Brake System (Torque and Friction)
1. The problem statement, all variables and given/known data
The tires of a 1500 kg car are 0.600 m in diameter and the coefficients of friction with the road surface are µs = 0.800 and µk = 0.600. Suppose the car has a disk brake system. Each wheel is slowed by the frictional force between a single brake pad and the disk-shaped rotor. On this particular car, the brake pad comes into contact with the rotor at an average distance of 18.5 cm from the axis. The coefficients of friction between the brake pad and the disk are s = 0.588 and k = 0.490. Calculate the normal force that must be applied to the rotor such that the car slows as quickly as possible.

2. Relevant equations
Torque = Fd
Friction = n* coefficiant

3. The attempt at a solution
I'm not very sure which values to use.
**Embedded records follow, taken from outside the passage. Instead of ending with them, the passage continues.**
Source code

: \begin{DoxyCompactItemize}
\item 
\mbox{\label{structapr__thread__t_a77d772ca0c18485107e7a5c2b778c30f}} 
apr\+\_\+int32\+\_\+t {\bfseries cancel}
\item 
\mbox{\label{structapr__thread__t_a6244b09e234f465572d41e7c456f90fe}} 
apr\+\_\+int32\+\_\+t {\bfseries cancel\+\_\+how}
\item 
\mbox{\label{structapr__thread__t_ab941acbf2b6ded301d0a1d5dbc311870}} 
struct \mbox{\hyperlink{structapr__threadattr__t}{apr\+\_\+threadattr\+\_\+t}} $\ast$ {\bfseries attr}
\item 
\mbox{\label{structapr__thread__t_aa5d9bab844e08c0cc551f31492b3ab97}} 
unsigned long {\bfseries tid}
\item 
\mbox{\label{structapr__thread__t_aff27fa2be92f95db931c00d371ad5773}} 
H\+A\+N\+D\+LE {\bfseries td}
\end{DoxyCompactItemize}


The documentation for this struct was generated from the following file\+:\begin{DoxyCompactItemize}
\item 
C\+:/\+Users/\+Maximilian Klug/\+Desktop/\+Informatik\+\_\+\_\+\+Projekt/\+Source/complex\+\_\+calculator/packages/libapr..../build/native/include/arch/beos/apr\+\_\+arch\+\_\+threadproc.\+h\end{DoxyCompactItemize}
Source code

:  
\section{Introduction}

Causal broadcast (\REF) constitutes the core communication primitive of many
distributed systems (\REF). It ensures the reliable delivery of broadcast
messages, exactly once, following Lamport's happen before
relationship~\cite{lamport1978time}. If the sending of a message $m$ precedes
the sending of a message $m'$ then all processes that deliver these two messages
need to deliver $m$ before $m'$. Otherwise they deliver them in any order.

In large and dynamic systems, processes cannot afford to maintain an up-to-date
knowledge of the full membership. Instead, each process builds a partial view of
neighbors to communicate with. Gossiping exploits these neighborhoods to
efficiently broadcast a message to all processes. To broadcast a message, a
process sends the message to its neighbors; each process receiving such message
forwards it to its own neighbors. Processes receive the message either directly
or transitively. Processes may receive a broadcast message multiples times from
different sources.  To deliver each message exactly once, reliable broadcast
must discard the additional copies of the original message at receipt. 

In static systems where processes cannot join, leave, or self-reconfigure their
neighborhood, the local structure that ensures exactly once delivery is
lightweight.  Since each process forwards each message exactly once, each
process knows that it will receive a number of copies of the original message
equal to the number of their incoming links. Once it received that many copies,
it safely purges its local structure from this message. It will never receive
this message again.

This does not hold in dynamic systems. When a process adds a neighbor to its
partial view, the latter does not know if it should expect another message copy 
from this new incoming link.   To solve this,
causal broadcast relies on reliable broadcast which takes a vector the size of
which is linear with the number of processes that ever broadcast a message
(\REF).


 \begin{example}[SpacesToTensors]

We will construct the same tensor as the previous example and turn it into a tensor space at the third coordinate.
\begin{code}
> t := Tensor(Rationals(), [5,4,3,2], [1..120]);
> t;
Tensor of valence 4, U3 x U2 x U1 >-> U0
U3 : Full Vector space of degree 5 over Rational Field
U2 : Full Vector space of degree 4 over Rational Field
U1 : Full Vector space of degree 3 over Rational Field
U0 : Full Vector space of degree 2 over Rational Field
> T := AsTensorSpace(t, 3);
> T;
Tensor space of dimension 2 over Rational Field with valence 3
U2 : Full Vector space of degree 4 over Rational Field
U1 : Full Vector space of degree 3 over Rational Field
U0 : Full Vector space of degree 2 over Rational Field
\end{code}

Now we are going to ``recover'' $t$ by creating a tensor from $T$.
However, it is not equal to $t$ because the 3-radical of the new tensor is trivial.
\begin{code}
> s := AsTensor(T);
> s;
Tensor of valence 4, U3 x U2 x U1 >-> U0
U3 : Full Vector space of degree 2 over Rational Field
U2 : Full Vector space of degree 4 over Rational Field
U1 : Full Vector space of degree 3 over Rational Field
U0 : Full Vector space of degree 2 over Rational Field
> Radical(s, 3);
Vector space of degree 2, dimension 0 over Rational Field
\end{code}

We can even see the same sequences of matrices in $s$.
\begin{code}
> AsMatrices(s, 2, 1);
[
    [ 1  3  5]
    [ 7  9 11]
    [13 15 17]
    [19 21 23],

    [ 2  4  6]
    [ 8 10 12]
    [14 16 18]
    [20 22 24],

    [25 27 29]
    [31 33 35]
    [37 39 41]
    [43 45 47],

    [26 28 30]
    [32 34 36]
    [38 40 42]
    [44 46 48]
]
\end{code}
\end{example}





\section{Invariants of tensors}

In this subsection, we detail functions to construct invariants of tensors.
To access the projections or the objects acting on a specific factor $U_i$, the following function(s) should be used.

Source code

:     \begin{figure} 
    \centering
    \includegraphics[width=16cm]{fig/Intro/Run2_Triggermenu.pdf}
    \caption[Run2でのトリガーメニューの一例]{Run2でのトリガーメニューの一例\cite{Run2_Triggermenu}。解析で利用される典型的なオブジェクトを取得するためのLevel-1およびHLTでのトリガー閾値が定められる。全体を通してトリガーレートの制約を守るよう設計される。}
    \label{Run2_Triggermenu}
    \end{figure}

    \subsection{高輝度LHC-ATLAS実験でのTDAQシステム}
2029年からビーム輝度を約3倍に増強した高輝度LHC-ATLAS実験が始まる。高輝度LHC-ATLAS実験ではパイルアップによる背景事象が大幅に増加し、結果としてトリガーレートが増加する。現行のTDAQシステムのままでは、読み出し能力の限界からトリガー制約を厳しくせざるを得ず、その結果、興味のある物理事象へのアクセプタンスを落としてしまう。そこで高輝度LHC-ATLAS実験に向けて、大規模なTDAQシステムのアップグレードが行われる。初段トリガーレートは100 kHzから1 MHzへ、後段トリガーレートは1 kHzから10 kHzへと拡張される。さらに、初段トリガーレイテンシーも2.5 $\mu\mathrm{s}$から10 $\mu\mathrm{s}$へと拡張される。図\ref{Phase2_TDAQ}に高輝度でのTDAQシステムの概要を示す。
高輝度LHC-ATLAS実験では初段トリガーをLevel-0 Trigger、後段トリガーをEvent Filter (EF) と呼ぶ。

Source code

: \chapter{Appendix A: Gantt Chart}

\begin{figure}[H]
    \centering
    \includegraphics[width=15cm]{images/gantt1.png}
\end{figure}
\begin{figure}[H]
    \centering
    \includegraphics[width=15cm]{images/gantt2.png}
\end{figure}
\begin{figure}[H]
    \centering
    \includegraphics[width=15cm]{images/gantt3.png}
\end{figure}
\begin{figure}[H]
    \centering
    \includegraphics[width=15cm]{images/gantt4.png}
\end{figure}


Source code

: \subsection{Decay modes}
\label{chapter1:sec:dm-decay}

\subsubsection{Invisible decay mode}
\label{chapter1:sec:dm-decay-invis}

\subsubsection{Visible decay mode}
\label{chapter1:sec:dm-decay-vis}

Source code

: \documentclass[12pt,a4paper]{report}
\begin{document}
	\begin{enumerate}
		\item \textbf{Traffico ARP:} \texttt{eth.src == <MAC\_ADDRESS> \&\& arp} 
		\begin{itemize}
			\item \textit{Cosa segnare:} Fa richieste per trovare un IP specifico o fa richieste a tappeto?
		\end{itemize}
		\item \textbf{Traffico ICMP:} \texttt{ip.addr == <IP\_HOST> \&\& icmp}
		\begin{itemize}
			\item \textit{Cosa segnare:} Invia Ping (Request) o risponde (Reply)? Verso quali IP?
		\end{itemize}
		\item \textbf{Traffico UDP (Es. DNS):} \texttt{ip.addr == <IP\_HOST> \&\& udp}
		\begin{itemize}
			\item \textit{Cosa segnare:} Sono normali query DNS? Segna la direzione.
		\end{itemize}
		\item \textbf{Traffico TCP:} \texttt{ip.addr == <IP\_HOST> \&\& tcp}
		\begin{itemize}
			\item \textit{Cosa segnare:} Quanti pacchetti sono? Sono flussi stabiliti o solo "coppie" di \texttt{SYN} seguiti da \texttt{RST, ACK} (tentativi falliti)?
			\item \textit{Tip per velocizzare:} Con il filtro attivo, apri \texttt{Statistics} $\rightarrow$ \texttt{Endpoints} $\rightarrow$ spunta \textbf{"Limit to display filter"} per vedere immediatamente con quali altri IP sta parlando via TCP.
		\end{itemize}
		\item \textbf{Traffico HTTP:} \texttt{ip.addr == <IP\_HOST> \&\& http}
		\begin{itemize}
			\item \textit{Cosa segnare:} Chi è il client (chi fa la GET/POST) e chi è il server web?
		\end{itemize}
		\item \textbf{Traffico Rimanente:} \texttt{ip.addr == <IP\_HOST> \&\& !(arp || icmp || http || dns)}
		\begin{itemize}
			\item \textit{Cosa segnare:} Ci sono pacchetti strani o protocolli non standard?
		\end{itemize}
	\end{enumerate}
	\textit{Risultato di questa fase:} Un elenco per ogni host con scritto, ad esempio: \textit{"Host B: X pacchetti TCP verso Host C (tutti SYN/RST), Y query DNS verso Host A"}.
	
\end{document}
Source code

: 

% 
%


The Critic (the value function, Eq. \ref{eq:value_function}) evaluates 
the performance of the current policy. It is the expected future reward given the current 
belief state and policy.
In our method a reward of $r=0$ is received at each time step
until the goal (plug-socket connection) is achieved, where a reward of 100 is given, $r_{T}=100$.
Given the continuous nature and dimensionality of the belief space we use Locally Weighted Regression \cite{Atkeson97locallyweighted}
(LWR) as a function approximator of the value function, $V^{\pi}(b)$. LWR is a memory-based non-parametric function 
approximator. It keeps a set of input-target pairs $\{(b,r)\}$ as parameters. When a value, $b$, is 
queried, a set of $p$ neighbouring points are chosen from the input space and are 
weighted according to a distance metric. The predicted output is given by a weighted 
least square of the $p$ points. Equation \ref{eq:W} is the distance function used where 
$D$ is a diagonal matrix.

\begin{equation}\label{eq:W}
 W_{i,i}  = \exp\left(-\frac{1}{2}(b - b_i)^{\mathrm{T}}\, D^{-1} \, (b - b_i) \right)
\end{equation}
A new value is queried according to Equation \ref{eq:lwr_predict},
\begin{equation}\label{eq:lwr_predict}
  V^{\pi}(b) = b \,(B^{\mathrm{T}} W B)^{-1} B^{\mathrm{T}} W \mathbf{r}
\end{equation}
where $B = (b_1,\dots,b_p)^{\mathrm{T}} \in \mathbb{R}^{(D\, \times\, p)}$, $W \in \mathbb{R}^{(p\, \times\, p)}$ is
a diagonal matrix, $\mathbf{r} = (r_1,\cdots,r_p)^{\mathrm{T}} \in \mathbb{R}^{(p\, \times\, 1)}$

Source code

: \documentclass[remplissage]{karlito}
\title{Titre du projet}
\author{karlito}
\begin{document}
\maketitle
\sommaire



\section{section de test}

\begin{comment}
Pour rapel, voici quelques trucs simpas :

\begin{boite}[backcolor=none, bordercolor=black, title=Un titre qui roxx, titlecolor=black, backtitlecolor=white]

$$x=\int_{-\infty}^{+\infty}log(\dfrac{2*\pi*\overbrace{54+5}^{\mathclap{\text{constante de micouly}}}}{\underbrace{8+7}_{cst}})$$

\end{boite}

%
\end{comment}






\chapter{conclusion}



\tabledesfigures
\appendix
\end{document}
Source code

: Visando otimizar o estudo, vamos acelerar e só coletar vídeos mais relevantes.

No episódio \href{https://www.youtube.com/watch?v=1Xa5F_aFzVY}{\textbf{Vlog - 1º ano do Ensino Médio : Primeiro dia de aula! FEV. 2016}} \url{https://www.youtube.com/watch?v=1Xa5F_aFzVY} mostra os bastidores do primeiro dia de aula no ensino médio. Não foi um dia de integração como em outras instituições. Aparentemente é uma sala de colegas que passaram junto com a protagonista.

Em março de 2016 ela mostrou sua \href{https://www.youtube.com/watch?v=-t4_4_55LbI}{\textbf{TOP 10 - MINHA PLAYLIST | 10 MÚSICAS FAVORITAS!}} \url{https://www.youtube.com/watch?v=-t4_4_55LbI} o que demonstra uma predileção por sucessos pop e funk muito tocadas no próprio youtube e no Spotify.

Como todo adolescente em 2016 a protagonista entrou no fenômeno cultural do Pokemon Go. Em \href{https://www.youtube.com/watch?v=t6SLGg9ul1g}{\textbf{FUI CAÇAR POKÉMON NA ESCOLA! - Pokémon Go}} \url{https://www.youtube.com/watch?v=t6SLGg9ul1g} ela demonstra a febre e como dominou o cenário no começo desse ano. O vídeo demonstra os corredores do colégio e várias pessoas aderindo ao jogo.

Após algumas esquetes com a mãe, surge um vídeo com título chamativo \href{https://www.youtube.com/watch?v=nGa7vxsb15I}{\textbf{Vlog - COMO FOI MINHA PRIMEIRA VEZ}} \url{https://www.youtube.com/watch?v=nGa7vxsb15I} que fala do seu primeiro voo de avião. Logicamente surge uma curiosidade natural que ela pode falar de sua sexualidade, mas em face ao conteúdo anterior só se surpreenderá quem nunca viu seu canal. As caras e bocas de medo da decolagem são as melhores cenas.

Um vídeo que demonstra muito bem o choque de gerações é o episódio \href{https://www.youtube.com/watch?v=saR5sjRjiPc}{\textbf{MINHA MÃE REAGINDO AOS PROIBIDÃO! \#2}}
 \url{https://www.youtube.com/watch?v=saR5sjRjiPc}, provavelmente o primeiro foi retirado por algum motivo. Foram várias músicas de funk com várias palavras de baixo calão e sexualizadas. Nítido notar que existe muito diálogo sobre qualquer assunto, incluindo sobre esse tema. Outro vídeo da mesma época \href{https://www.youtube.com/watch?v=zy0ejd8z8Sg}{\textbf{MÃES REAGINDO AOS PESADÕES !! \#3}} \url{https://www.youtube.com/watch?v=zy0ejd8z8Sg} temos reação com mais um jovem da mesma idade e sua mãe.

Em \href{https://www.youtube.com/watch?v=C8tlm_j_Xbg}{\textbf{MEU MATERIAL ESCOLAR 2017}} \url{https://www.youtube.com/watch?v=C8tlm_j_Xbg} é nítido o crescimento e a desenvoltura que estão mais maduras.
All I did was find the torque required and find the amount of force to apply

0.8 * 1500/4 * 9.8 = 0.185 * F * 0.588

8.11, 1.35 and 7.30 kN are some of the answers that I submitted and are all wrong.

tiny-tim Mar4-10 01:52 PM

Hi zewei1988! :smile:

Hint: you haven't used the radius of the wheel. :wink:

zewei1988 Mar4-10 10:14 PM

Re: Brake System (Torque and Friction)
But which friction coefficient should I use? Static or Kinetic?

tiny-tim Mar5-10 03:25 AM

Which do you think? And why? :smile:

zewei1988 Mar5-10 03:29 AM

Re: Brake System (Torque and Friction)
kinetic? cos it's moving?

tiny-tim Mar5-10 03:35 AM

That's the general idea! :smile:

But there are two friction forces here is there relative motion in both cases? :wink:

zewei1988 Mar5-10 10:00 AM

Re: Brake System (Torque and Friction)
I dun really know.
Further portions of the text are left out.